RSustain’s ResilientPulse platform maps 42 resilience indicators across India’s 594 districts, drawing on IPCC AR6 projections, census data, and infrastructure surveys. The result is a granular vulnerability map that identifies which communities are most at risk and which interventions are most likely to build resilience.
The indicators span five dimensions: climate exposure (temperature, rainfall, extreme events), sensitivity (agricultural dependence, poverty, health infrastructure), adaptive capacity (education, connectivity, institutional strength), infrastructure resilience (flood defences, water systems, energy access), and governance (disaster preparedness, planning capacity).

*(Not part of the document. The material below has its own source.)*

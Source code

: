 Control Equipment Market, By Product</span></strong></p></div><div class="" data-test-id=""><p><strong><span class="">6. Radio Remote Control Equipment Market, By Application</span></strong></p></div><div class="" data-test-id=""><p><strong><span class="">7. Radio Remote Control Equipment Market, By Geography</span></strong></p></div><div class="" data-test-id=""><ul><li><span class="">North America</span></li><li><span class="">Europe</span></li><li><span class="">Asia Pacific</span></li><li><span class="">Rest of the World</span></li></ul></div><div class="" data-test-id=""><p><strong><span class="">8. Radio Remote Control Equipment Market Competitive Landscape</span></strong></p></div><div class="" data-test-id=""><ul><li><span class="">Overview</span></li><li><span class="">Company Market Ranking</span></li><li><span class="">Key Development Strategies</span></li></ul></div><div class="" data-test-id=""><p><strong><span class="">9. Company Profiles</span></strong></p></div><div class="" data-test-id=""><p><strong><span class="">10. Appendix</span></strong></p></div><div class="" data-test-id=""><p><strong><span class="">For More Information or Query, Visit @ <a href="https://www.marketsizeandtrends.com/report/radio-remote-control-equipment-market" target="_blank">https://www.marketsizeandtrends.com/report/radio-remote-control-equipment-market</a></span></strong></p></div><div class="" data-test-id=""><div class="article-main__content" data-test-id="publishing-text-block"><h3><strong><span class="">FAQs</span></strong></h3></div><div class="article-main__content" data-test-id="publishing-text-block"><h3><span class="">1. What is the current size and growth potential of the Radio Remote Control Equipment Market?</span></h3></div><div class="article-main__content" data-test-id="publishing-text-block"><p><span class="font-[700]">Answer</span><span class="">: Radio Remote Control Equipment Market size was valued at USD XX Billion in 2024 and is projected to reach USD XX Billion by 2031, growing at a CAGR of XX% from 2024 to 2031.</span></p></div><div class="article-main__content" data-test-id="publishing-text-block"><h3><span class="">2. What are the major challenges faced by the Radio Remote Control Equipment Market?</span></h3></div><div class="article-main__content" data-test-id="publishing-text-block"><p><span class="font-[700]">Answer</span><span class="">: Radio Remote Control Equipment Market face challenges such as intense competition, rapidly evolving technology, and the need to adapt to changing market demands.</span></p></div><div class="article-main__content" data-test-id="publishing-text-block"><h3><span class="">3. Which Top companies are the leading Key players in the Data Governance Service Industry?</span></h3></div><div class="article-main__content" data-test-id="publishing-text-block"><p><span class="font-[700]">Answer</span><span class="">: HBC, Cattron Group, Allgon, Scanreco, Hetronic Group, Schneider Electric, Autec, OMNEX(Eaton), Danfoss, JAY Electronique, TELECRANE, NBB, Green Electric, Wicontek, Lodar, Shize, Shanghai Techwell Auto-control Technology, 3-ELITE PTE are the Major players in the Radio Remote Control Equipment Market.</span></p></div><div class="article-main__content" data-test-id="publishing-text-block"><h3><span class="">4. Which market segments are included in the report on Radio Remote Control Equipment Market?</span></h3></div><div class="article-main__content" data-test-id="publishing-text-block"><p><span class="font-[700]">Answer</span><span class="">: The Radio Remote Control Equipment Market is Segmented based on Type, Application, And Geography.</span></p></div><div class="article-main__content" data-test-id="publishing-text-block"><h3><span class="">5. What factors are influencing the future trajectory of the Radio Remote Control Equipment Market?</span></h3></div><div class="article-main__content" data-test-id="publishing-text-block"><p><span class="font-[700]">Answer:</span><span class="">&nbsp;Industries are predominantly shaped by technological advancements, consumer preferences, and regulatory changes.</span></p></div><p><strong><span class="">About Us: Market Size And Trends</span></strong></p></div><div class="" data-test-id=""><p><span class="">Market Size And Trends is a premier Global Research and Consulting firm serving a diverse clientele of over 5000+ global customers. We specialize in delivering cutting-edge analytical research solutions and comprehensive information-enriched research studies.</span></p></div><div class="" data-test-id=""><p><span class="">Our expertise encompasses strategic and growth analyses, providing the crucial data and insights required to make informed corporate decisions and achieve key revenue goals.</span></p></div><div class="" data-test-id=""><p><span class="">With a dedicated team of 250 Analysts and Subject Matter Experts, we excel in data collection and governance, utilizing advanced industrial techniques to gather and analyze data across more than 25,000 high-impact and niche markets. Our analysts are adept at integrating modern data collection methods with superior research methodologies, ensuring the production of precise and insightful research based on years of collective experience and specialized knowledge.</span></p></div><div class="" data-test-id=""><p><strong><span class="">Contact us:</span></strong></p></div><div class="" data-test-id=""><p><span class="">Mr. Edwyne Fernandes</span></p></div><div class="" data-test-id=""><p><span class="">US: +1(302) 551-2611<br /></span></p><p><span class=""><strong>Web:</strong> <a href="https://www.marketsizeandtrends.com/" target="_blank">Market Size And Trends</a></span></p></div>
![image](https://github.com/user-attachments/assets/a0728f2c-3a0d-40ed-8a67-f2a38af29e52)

For state governments, development agencies, and corporate CSR programmes, ResilientPulse provides an evidence base for targeting investment. Instead of distributing resources evenly, decision-makers can focus on the districts where vulnerability is highest and where investment will have the greatest impact.
The platform is built on open data principles: transparent methodology, documented data sources, and accessible results. Because effective climate adaptation requires collective action, the tools that support it should be widely available.